The story of Carte Blanche is a unique one again — Gideon Blake, a young actor suddenly launched into stardom as the lead in Hollywood's most anticipated franchise, attends a high-profile Hollywood event where he comes across a mysterious man from his past. This meeting begins a downward spiral that sees him pushed to the brink of his sanity. It’s a story of a battle between black and white energy, how we all are and can be both, all depending on what route we choose to take. I remember someone once told me, Hollywood stole my soul, however, I don't believe that it has to be that way necessarily. That is why I made Carte Blanche.
Do you think being so multi-disciplined, and multi-cultural, offers you a unique insight as a filmmaker?
I would agree, yes. I think every filmmaker represents in their films their past, upbringings, experiences of any kind... We all have subjects that we want to share with the world that all come from a certain place in our history. I believe I wouldn't be making the same films if I wasn't born in Czech Republic to a single mother, that I love. My first films definitely play with the subject of self-awareness and self-discovery and that is what I was at that time. My first feature film that I am directing this year toys with those ideas as well — I’ve adapted a modern French novel about a young girl into an American screenplay. I feel blessed to be a part of such a poetic masterpiece of a novel written by a young woman. Unfortunately, I can't reveal more for now, but it is a special one.
You also speak at public events encouraging others to pursue their passions. Can you tell us about some of the events you’ve spoken at what motivates you to do so?
My motivation is that I believe that we are the only ones holding the key to our lives. I believe in self-empowerment and sacrifice. I was born in a small town Brno, in Czech Republic and from there I made it here, doing what I love. Sure, it’s difficult at times and not every one of us have the luxury of traveling and discovering, and in certain countries people can't even have an education, however, I think that we all have the power to believe and transform. Some of the events I’ve spoken at were at film schools in Los Angeles and Czech Republic, but my next step is to extend and come to support young women and men who need that little motivational push to believe that they can do it too.

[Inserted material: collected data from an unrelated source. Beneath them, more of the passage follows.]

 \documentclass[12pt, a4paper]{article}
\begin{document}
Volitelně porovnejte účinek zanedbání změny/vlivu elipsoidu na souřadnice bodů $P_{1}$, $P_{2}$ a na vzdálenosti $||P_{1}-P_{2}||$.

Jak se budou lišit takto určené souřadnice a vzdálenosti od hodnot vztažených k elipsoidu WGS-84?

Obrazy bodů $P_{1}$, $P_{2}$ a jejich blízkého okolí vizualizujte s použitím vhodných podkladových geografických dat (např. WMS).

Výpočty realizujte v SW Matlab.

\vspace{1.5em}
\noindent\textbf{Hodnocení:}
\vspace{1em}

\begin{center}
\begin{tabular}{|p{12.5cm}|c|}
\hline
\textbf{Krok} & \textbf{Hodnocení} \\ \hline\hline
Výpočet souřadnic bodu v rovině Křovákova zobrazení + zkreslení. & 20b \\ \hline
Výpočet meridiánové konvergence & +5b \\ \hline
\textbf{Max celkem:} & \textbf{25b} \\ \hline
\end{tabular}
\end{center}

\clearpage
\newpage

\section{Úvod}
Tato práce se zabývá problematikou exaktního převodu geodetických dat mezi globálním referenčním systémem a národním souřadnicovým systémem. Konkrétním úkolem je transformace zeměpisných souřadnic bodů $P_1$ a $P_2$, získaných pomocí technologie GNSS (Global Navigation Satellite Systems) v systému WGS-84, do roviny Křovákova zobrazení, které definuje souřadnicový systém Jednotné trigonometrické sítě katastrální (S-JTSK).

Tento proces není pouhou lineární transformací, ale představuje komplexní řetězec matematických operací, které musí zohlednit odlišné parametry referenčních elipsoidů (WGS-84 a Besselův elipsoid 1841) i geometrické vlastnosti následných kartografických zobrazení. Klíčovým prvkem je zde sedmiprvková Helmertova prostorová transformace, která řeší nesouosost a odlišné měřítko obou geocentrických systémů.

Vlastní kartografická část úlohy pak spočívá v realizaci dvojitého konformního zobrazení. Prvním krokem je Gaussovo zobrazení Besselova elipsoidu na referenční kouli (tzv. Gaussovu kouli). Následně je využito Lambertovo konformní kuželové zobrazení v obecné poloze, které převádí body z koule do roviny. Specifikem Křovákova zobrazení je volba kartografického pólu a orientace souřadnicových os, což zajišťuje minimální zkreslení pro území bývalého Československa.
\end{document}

What are the biggest lessons you’ve learned with your filmmaking so far, and what advice would you offer others looking to make their first short film?

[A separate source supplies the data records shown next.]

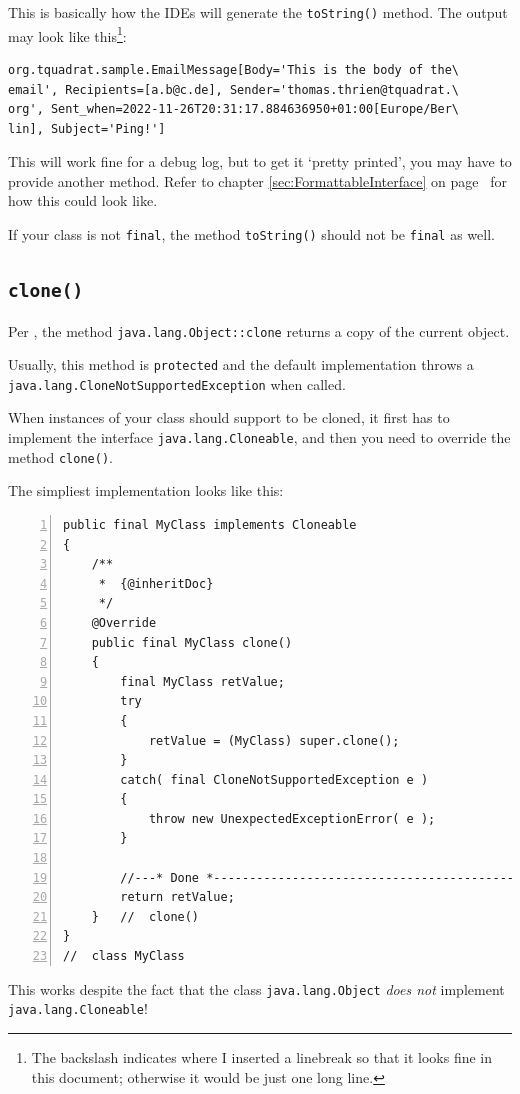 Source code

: \documentclass[11pt,a4paper, titlepage, parskip=half, headsepline, footsepline, cleardoublepage=current, headheight=1cm]{scrbook}
\newcommand*{\tqvref}[1]{\hyperref[{#1}]{\ref*{#1}} on page~\pageref{#1}}
\begin{document}
This is basically how the IDEs will generate the \lstinline|toString()| method. The output may look like this\footnote{The backslash indicates where I inserted a linebreak so that it looks fine in this document; otherwise it would be just one long line.}:
\begin{verbatim}
org.tquadrat.sample.EmailMessage[Body='This is the body of the\
email', Recipients=[a.b@c.de], Sender='thomas.thrien@tquadrat.\
org', Sent_when=2022-11-26T20:31:17.884636950+01:00[Europe/Ber\
lin], Subject='Ping!']
\end{verbatim}

This will work fine for a debug log, but to get it ‘pretty printed’, you may have to provide another method. Refer to chapter \tqvref{sec:FormattableInterface} for how
this could look like.

If your class is not \lstinline|final|, the method \lstinline|toString()| should not be \lstinline|final| as well. 

\subsection{\lstinline|clone()|}\label{sec:Clone}
Per \autocite{ORACLE_DOC_OBJECT:clone}, the method \lstinline|java.lang.Object::clone| returns a copy of the current object.

Usually, this method is \lstinline|protected| and the default implementation throws a \lstinline|java.lang.CloneNotSupportedException|\autocite{ORACLE_DOC_CLONENOTSUPPORTEDEXCEPTION_CLASS} when called.

When instances of your class should support to be cloned, it first has to implement the interface \lstinline|java.lang.Cloneable|\autocite{ORACLE_DOC_CLONEABLE_INTERFACE}, and then you need to override the method \lstinline|clone()|.

The simpliest implementation looks like this:
\begin{lstlisting}[numbers=left,caption={A simple clone() Method}]
public final MyClass implements Cloneable
{
    /**
     *  {@inheritDoc}
     */
    @Override
    public final MyClass clone()
    {
        final MyClass retValue;
        try
        {
            retValue = (MyClass) super.clone();
        }    
        catch( final CloneNotSupportedException e )
        {
            throw new UnexpectedExceptionError( e );
        }
        
        //---* Done *------------------------------------------------
        return retValue;
    }   //  clone() 
}
//  class MyClass
\end{lstlisting}
This works despite the fact that the class \lstinline|java.lang.Object| \textit{does not} implement \lstinline|java.lang.Cloneable|!
\end{document}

In filmmaking you learn every day and on every one of your films. It never stops and that’s why I love it. The biggest challenge is to choose the people that will be making the film with you. You have to show your crew and your actors the trust you have for them in order to make art together. My advice to every aspiring filmmaker is to stand behind your vision and of course be able to make sacrifices. Even filmmakers like David Fincher has to sacrifice and that’s a director that does between 60-90 takes per scene. You also must believe in yourself and make films on any device you have in your hand. I started on a hi8 camcorder and nothing could have stopped me. Furthermore, try to think as an editor while you film as that will help you to finalise your vision. I think, initially, that was my biggest challenge, I started to tell nontraditional and challenging stories and had to grow into more of a conventional storyteller. I still keep aspects of my “weirdness” in my films, but with more of a proper story structure now. Although, I would never take back those beginnings where it was just me, my ideas, few actors and a small camera, because those are the memories and beginnings you will remember for the rest of your life that will shape who you are.